-- YOUR TASK --
Reproduce the top of the data verbatim, through and including the line that contains "stock forecasting project.".

(Dataset entries)
◇ ◇ ◇ ◇ ◇ ◇ ◇

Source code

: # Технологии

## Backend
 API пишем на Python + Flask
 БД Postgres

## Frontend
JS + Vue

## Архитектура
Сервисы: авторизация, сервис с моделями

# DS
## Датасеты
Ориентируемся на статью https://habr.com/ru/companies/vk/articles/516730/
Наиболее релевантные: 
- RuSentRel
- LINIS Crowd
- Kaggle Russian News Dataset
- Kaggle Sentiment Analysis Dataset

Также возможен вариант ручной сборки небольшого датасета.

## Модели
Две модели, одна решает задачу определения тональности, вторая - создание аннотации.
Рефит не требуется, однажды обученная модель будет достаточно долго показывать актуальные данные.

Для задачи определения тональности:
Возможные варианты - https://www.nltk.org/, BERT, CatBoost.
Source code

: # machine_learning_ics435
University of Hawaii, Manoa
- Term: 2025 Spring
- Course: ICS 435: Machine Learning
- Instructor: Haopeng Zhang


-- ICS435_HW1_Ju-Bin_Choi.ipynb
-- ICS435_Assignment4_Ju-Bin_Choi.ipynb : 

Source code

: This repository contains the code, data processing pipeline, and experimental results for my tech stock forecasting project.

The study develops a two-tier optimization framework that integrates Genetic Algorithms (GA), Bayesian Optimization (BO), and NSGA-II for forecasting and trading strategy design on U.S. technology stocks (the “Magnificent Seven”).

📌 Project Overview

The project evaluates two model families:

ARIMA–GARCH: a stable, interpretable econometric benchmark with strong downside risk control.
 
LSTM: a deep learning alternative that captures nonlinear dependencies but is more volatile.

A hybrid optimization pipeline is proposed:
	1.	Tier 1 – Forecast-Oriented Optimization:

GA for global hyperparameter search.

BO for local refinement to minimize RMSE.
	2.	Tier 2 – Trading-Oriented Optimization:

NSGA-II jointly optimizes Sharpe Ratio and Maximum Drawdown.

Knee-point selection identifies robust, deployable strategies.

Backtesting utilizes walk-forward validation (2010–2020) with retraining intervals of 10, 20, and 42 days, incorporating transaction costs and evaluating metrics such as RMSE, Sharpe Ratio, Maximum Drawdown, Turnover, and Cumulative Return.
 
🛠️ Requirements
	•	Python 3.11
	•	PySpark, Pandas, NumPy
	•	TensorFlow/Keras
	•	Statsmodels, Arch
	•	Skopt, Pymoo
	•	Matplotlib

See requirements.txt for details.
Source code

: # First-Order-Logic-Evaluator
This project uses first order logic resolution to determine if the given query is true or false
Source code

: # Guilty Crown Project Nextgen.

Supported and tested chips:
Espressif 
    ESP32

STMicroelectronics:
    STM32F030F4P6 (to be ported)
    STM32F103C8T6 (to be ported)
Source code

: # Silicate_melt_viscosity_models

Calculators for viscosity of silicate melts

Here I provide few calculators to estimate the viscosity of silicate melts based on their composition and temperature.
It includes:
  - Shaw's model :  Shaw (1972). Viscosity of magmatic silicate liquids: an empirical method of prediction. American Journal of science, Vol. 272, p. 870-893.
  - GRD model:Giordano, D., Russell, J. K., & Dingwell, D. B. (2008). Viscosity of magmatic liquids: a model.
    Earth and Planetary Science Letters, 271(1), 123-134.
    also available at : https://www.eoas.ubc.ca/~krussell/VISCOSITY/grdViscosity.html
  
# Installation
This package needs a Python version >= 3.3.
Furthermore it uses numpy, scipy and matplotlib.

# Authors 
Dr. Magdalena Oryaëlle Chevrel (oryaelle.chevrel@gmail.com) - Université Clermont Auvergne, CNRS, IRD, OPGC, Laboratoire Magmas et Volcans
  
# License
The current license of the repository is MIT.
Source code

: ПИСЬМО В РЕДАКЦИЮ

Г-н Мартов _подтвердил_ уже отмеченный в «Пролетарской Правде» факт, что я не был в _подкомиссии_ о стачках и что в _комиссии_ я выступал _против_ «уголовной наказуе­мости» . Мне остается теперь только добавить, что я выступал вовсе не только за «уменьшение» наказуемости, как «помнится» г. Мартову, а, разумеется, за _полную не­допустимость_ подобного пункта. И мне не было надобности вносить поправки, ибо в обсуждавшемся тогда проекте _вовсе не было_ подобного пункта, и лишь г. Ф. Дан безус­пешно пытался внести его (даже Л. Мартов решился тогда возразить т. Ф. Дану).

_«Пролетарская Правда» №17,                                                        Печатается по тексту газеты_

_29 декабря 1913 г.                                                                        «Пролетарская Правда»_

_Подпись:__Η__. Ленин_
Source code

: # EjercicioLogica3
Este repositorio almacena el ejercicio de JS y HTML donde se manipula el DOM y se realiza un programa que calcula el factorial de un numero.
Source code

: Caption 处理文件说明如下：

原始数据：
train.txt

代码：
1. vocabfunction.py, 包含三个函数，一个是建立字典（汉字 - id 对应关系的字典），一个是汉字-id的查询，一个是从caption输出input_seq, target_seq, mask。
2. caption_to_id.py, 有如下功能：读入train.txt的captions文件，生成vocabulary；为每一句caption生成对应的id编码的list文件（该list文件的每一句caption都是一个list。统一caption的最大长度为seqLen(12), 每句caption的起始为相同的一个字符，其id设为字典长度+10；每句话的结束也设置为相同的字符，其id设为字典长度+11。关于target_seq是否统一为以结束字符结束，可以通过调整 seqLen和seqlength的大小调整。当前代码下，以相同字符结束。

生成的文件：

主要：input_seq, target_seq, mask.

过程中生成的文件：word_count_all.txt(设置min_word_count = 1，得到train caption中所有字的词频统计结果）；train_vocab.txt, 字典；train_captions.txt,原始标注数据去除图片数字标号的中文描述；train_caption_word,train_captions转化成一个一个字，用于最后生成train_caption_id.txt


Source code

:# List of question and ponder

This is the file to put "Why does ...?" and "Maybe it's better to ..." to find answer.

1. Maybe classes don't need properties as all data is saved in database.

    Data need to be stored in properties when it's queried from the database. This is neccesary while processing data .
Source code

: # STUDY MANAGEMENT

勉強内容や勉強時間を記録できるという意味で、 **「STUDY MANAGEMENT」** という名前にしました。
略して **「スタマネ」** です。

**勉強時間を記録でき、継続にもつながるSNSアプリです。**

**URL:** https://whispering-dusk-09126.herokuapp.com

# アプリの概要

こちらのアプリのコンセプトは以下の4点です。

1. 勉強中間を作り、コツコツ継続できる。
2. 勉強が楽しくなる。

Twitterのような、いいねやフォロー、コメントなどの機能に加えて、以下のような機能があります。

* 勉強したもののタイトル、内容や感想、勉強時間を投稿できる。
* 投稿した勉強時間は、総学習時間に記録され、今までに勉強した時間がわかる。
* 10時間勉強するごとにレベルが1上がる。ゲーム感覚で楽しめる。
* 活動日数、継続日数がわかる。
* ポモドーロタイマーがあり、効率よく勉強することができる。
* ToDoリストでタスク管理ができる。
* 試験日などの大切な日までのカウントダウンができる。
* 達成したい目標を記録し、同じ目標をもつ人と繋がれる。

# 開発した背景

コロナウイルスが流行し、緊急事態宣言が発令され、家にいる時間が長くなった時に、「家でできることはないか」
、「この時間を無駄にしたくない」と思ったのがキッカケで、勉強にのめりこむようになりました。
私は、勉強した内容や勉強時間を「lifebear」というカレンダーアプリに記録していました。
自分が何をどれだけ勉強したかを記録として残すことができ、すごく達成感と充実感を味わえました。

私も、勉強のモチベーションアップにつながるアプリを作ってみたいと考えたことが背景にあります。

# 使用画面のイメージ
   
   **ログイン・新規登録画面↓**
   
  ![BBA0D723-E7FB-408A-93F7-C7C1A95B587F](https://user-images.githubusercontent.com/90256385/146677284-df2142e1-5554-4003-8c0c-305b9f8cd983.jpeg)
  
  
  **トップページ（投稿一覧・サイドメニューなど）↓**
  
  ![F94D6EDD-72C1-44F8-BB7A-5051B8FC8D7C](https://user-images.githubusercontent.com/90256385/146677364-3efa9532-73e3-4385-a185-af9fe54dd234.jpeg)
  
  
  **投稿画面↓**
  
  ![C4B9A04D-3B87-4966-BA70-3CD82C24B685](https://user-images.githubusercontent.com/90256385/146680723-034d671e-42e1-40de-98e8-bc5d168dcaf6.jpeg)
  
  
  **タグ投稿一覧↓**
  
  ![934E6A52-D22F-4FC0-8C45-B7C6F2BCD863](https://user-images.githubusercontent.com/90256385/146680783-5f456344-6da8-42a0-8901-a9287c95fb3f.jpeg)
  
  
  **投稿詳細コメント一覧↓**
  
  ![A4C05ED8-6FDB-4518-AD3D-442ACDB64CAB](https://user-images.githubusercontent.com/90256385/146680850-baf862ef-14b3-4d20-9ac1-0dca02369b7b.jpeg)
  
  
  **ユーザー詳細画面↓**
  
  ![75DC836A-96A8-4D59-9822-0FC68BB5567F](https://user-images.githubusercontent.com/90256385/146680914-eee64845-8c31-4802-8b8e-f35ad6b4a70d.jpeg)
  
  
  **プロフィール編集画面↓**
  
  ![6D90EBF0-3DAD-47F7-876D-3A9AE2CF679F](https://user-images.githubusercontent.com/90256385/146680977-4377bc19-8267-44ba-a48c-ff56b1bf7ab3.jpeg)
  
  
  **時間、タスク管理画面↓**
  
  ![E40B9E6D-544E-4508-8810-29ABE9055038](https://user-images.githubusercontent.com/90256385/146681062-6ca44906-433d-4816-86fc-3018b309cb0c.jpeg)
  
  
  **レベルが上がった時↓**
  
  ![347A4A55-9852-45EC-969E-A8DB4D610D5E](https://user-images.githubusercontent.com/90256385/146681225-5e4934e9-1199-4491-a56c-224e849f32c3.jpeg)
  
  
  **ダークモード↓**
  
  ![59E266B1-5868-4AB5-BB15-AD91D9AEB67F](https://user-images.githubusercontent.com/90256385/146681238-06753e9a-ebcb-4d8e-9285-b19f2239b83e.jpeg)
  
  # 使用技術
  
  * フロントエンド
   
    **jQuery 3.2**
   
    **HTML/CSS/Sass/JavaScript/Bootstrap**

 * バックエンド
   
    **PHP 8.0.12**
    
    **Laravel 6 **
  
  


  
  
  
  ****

◇ ◇ ◇ ◇ ◇ ◇ ◇

-- EXERCISE SOLUTION --
Source code

: # Технологии

## Backend
 API пишем на Python + Flask
 БД Postgres

## Frontend
JS + Vue

## Архитектура
Сервисы: авторизация, сервис с моделями

# DS
## Датасеты
Ориентируемся на статью https://habr.com/ru/companies/vk/articles/516730/
Наиболее релевантные: 
- RuSentRel
- LINIS Crowd
- Kaggle Russian News Dataset
- Kaggle Sentiment Analysis Dataset

Также возможен вариант ручной сборки небольшого датасета.

## Модели
Две модели, одна решает задачу определения тональности, вторая - создание аннотации.
Рефит не требуется, однажды обученная модель будет достаточно долго показывать актуальные данные.

Для задачи определения тональности:
Возможные варианты - https://www.nltk.org/, BERT, CatBoost.
Source code

: # machine_learning_ics435
University of Hawaii, Manoa
- Term: 2025 Spring
- Course: ICS 435: Machine Learning
- Instructor: Haopeng Zhang


-- ICS435_HW1_Ju-Bin_Choi.ipynb
-- ICS435_Assignment4_Ju-Bin_Choi.ipynb : 

Source code

: This repository contains the code, data processing pipeline, and experimental results for my tech stock forecasting project.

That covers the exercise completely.